That same year, The View began a host hunt that would culminate in the hiring of former Survivor contestant and right-side-of-the-Iron-Lady Republican, Elisabeth Hasselbeck. There were other, more cohesive candidate applicants, but Walters, in her infinite wisdom, chose a woman who could provoke a toaster. She knew that women like to watch other women throw down – over politics, over relationships, over whether or not the world is round.
Yes, there have been some high-minded moments – the co-hosts have interviewed presidents and tackled serious world issues over the years, but as any true View devotee knows, the best moments are when the couch becomes a combat zone. The ultimate example was the 2007 split-screen smackdown between Hasselbeck and Rosie O'Donnell.

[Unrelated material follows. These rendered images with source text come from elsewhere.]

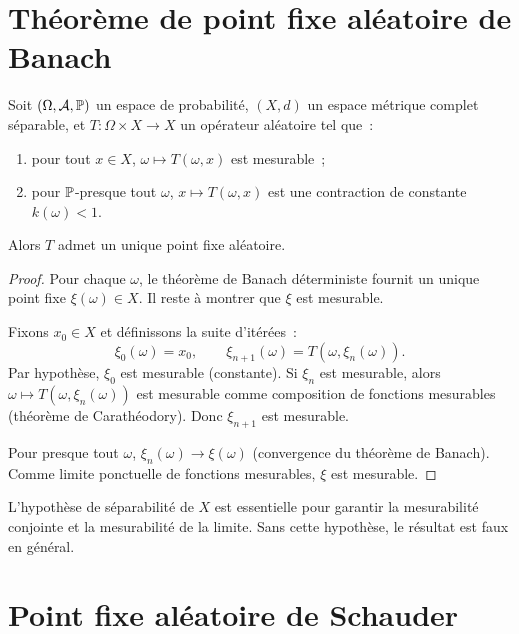 \section{Th\'eor\`eme de point fixe al\'eatoire de Banach}

\begin{theoreme}
\label{thm:pf-aleatoire-banach}
Soit $(\Omega, \mathcal{A}, \PP)$ un espace de probabilit\'e, $(X, d)$ un espace m\'etrique
complet s\'eparable, et $T\colon \Omega \times X \to X$ un op\'erateur al\'eatoire tel que~:
\begin{enumerate}
  \item pour tout $x \in X$, $\omega \mapsto T(\omega, x)$ est mesurable~;
  \item pour $\PP$-presque tout $\omega$, $x \mapsto T(\omega, x)$ est une contraction
    de constante $k(\omega) < 1$.
\end{enumerate}
Alors $T$ admet un unique point fixe al\'eatoire.
\end{theoreme}

\begin{proof}
Pour chaque $\omega$, le th\'eor\`eme de Banach d\'eterministe fournit un unique point
fixe $\xi(\omega) \in X$. Il reste \`a montrer que $\xi$ est mesurable.

Fixons $x_0 \in X$ et d\'efinissons la suite d'it\'er\'ees~:
\[
  \xi_0(\omega) = x_0, \qquad \xi_{n+1}(\omega) = T(\omega, \xi_n(\omega)).
\]
Par hypoth\`ese, $\xi_0$ est mesurable (constante). Si $\xi_n$ est mesurable, alors
$\omega \mapsto T(\omega, \xi_n(\omega))$ est mesurable comme composition de fonctions
mesurables (th\'eor\`eme de Carath\'eodory). Donc $\xi_{n+1}$ est mesurable.

Pour presque tout $\omega$, $\xi_n(\omega) \to \xi(\omega)$ (convergence du th\'eor\`eme
de Banach). Comme limite ponctuelle de fonctions mesurables, $\xi$ est mesurable.
\end{proof}

\begin{attention}
L'hypoth\`ese de s\'eparabilit\'e de $X$ est essentielle pour garantir la mesurabilit\'e
conjointe et la mesurabilit\'e de la limite. Sans cette hypoth\`ese, le r\'esultat est
faux en g\'en\'eral.
\end{attention}

\section{Point fixe al\'eatoire de Schauder}

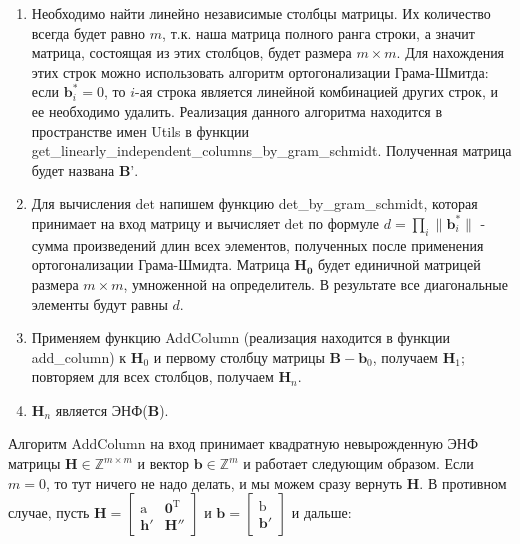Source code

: \begin{enumerate}
\item Необходимо найти линейно независимые столбцы матрицы. Их количество всегда будет равно $ m $, т.к. наша матрица полного ранга строки, а значит матрица, состоящая из этих столбцов, будет размера $ m \times m $. Для нахождения этих строк можно использовать алгоритм ортогонализации Грама-Шмитда: если $ \mathbf{b}_i^\ast=0 $, то $ i $-ая строка является линейной комбинацией других строк, и ее необходимо удалить. Реализация данного алгоритма находится в пространстве имен Utils в функции get\_linearly\_independent\_columns\_by\_gram\_schmidt. Полученная матрица будет названа $  \mathbf{B}’ $.
\item Для вычисления $ \mathrm{det} $ напишем функцию det\_by\_gram\_schmidt, которая принимает на вход матрицу и вычисляет $ \mathrm{det} $ по формуле $ d=\prod_i{\|\mathbf{b}_i^\ast\|} $ - сумма произведений длин всех элементов, полученных после применения ортогонализации Грама-Шмидта. Матрица $ \mathbf{H}_\mathbf{0} $ будет единичной матрицей размера $ m \times m $, умноженной на определитель. В результате все диагональные элементы будут равны $ d $.
\item Применяем функцию AddColumn (реализация находится в функции add\_column) к $ \mathbf{H}_0 $ и первому столбцу матрицы $ \mathbf{B} - \mathbf{b}_0 $, получаем $ \mathbf{H}_1 $; повторяем для всех столбцов, получаем $ \mathbf{H}_n $.
\item $ \mathbf{H}_n $ является ЭНФ($ \mathbf{B} $).
\end{enumerate}

Алгоритм AddColumn на вход принимает квадратную невырожденную ЭНФ матрицы $ \mathbf{H} \in \mathbb{Z}^{m \times m} $ и вектор $ \mathbf{b} \in \mathbb{Z}^m $ и работает следующим образом. Если $ m = 0 $, то тут ничего не надо делать, и мы можем сразу вернуть $ \mathbf{H} $. В противном случае, пусть 
$ \mathbf{H} = \left[ \begin{array}{cccc}
\mathrm{a} & \mathbf{0}^\mathrm{T} \\
\mathbf{h}' & \mathbf{H}'' \end{array} \right] $ и 
$ \mathbf{b} = \left[ \begin{array}{cccc}
\mathrm{b} \\
\mathbf{b}' \end{array} \right] $ и дальше:

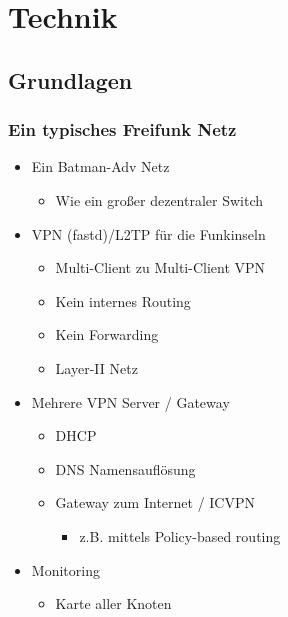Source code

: \section{Technik}


\subsection{Grundlagen}
\begin{frame}
\frametitle{Ein typisches Freifunk Netz}
    \begin{itemize}
        \item Ein Batman-Adv Netz
        \begin{itemize}
            \item \glqq Wie ein großer dezentraler Switch\grqq 
        \end{itemize}
        \item VPN (fastd)/L2TP für die Funkinseln
        \begin{itemize}
            \item Multi-Client zu Multi-Client VPN
            \item Kein internes Routing
            \item Kein Forwarding
            \item Layer-II Netz
        \end{itemize}
        \item Mehrere VPN Server / Gateway
        \begin{itemize}
            \item DHCP
            \item DNS Namensauflösung
            \item Gateway zum Internet / ICVPN
            \begin{itemize}
                \item z.B. mittels Policy-based routing
            \end{itemize}
        \end{itemize}
        \item Monitoring
        \begin{itemize}
            \item Karte aller Knoten
        \end{itemize}
    \end{itemize}
\end{frame}

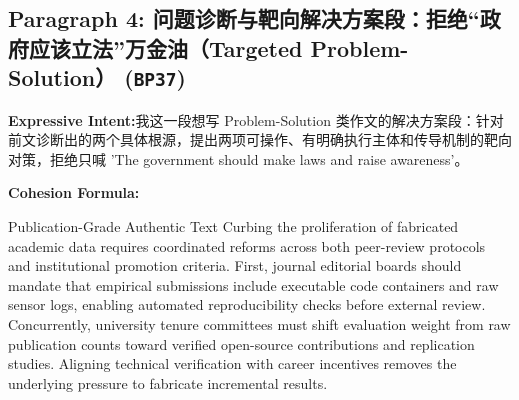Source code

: \subsection*{Paragraph 4: 问题诊断与靶向解决方案段：拒绝“政府应该立法”万金油（Targeted Problem-Solution） (\texttt{BP37})}
\noindent\textbf{Expressive Intent:}\enspace 我这一段想写 Problem-Solution 类作文的解决方案段：针对前文诊断出的两个具体根源，提出两项可操作、有明确执行主体和传导机制的靶向对策，拒绝只喊 'The government should make laws and raise awareness'。\par
\noindent\textbf{Cohesion Formula:}\par\vspace{4pt}
\begin{ExampleBox}{Publication-Grade Authentic Text}
Curbing the proliferation of fabricated academic data requires coordinated reforms across both peer-review protocols and institutional promotion criteria. First, journal editorial boards should mandate that empirical submissions include executable code containers and raw sensor logs, enabling automated reproducibility checks before external review. Concurrently, university tenure committees must shift evaluation weight from raw publication counts toward verified open-source contributions and replication studies. Aligning technical verification with career incentives removes the underlying pressure to fabricate incremental results.
\end{ExampleBox}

The topic was Iraq, but the result was Real Housewives on steroids. Hasselbeck threw down again (this time against co-host Whoopi Goldberg) about who gets to use the n-word. Another time Goldberg and Joy Behar stormed offstage after Bill O'Reilly made offensive comments about Muslims. Publicly Walters admonished them for their immaturity. She isn't one to get into the fray – masterminds usually don't.
Today the show isn't nearly as strong as it was then – still I watch. My dad used to scream at the TV during Leafs games –"Losers! Bozos! What the hell??!!" The View is my hockey team and today its captain is retiring. So thank you Barbara Walters, for creating a show that I can't quit. Even if you can.